There’s an episode of Sex and the City, about halfway through the first season, in which Carrie learns that Mr. Big used to be married. His ex is a publisher, and Carrie decides to check her out by scheduling an appointment with her under the pretense that she has a book to pitch. When she gets to this lady’s office, Carrie realizes that she only does children’s books, and finds herself having to improvise. After stammering for a second, she makes a half-hearted pitch for a book about a girl who has magic cigarettes that let her “go anywhere in the whole wide world, like Arabia or New Jersey.” “It’s a children’s book … for adults!” Carrie explains when Big’s ex suggests that maybe this wouldn’t be totally appropriate for kids.
Art, meet Life; Life, Art. You two should really get to know each other, because Candace Bushnell, whose mid-’90s New York Observer column was the basis for Sex and the City, has signed a deal with the children’s division at HarperCollins to write a young adult novel about Carrie Bradshaw’s high-school years. Hello!
Publishing the book—and the sequel—are Alessandra Balzer and Donna Bray, stars in the children’s book world who created an eponymous imprint at HarperCollins this past spring after spending 12 years together at Hyperion. According to several people in the children’s industry, Ms. Balzer and Ms. Bray are two of the most well-regarded editors in the game, and are responsible for a stack of award-winning titles for kids and teenagers, such as Avi’s Newbery Medal-winning Crispin: The Cross of Lead and National Book Award finalists The Birchbark House by Louise Erdrich and Sold by Patricia McCormick.
According to Ms. Bray, Ms. Bushnell’s book will be set partly in New York and partly in whatever suburb Carrie is supposed to have spent her childhood.
“It hasn’t all been resolved yet,” Ms. Bray said. “I think she’ll come here the way Candace did, with her friends, to hang out in the city on the weekend, and have a lot of social interaction there, and then eventually she’ll come to college here, as Candace did.”
Asked if Ms. Bushnell was planning to write about Carrie losing her virginity, Ms. Balzer and Ms. Bray said they weren’t sure. Pub Crawl checked it out, though, and there’s a story for the telling. If the universe of the books is consistent with the universe of the show—and it very well may not be—readers should anticipate a scene featuring an 11th-grade Carrie sharing “half a joint” with one Seth Bateman and then doing it with him on the Ping-Pong table in his “smelly rec room.” At least this is how Carrie describes her origin story to Charlotte in episode 38, “The Big Time.”
“I mean, the kids will be doing what teenagers realistically do, but it’s not going to be provocative for the sake of that,” Ms. Balzer said. “I would never put something in just to put it in. But if it was organic to the story and it was something that felt real, then it would be in there.”

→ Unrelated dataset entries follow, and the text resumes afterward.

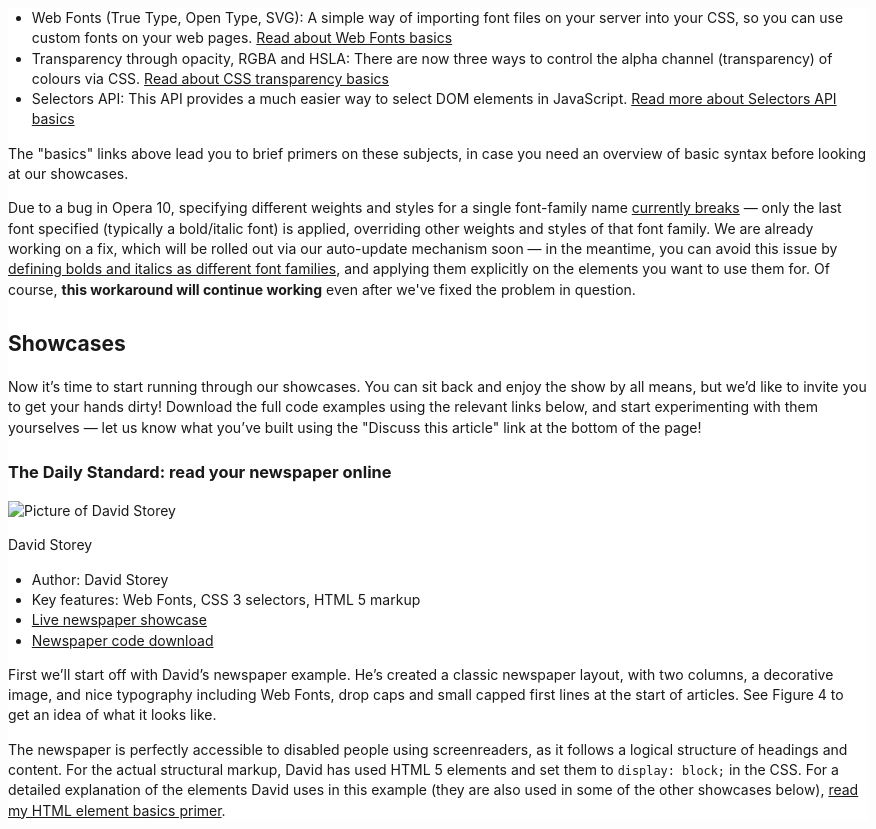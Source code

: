 <ul>
  <li>Web Fonts (True Type, Open Type, SVG): A simple way of importing font files on your server into your CSS, so you can use custom fonts on your web pages. <a href="webfontsbasics.html">Read about Web Fonts basics</a></li>
  <li>Transparency through opacity, RGBA and HSLA: There are now three ways to control the alpha channel (transparency) of colours via CSS.  <a href="transparencybasics.html">Read about CSS transparency basics</a></li>
  <li>Selectors API: This API provides a much easier way to select DOM elements in JavaScript. <a href="selectorsapibasics.html">Read more about Selectors API basics</a></li>
</ul>

<p>The &quot;basics&quot; links above lead you to brief primers on these subjects, in case you need an overview of basic syntax before looking at our showcases.</p>

<p class="note" id="webfontsissue">Due to a bug in Opera 10, specifying different weights and styles for a single font-family name <a href="/articles/view/the-opera-10-experience/webfonts-problem.html">currently breaks</a> — only the last font specified (typically a bold/italic font) is applied, overriding other weights and styles of that font family. We are already working on a fix, which will be rolled out via our auto-update mechanism soon — in the meantime, you can avoid this issue by <a href="/articles/view/the-opera-10-experience/webfonts-workaround.html">defining bolds and italics as different font families</a>, and applying them explicitly on the elements you want to use them for. Of course, <strong>this workaround will continue working</strong> even after we&#39;ve fixed the problem in question.</p>

<h2 id="showcases">Showcases</h2>

<p>Now it’s time to start running through our showcases. You can sit back and enjoy the show by all means, but we’d like to invite you to get your hands dirty! Download the full code examples using the relevant links below, and start experimenting with them yourselves — let us know what you’ve built using the &quot;Discuss this article&quot; link at the bottom of the page!</p>

<h3 id="html5newspaper">The Daily Standard: read your newspaper online</h3>


<div class="right">
<img src="http://forum-test.oslo.osa/kirby/content/articles/281-the-opera-10-experience/david.jpg" alt="Picture of David Storey" />
<p class="comment" style="width:100px;">David Storey</p>
</div>

<ul>
  <li>Author: David Storey</li>
  <li>Key features: Web Fonts, CSS 3 selectors, HTML 5 markup</li>
  <li><a href="newspaper.html">Live newspaper showcase</a></li>
  <li><a href="david-newspaper-example.zip">Newspaper code download</a></li>
</ul>

<p>First we’ll start off with David’s newspaper example. He’s created a classic newspaper layout, with two columns, a decorative image, and nice typography including Web Fonts, drop caps and small capped first lines at the start of articles.  See Figure 4 to get an idea of what it looks like.</p>

<p>The newspaper is perfectly accessible to disabled people using screenreaders, as it follows a logical structure of headings and content. For the actual structural markup, David has used HTML 5 elements and set them to <code>display: block;</code> in the CSS. For a detailed explanation of the elements David uses in this example (they are also used in some of the other showcases below), <a href="html5elementbasics.html">read my HTML element basics primer</a>.</p>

The book will be called The Carrie Diaries, by the way, unless they think of something better before the fall 2010 publication date. (May we suggest Sex Ed?) Ms. Balzer, who will edit Ms. Bushnell, said she’s confident it will be a crossover hit, appealing as readily to the teen audience it’s ostensibly written for as it will to older fans of the show who “love [Carrie] and just want to know more about her.”
Ms. Balzer said that the idea for the book came from Ms. Bushnell herself, and that she learned about it from Ms. Bushnell’s agent over lunch.
“[Her agent, Heather Shroeder of ICM] said Candace has been thinking of doing a teen project, and my eyes just lit up and I said, ‘Oh, really!’” Ms. Balzer said. “She said she’s always wanted to explore what Carrie would have been like in high school, and I was just so thrilled and saw immediately, you know, that the possibilities are endless, and we just jumped on it and immediately made an offer and kind of scooped everybody.”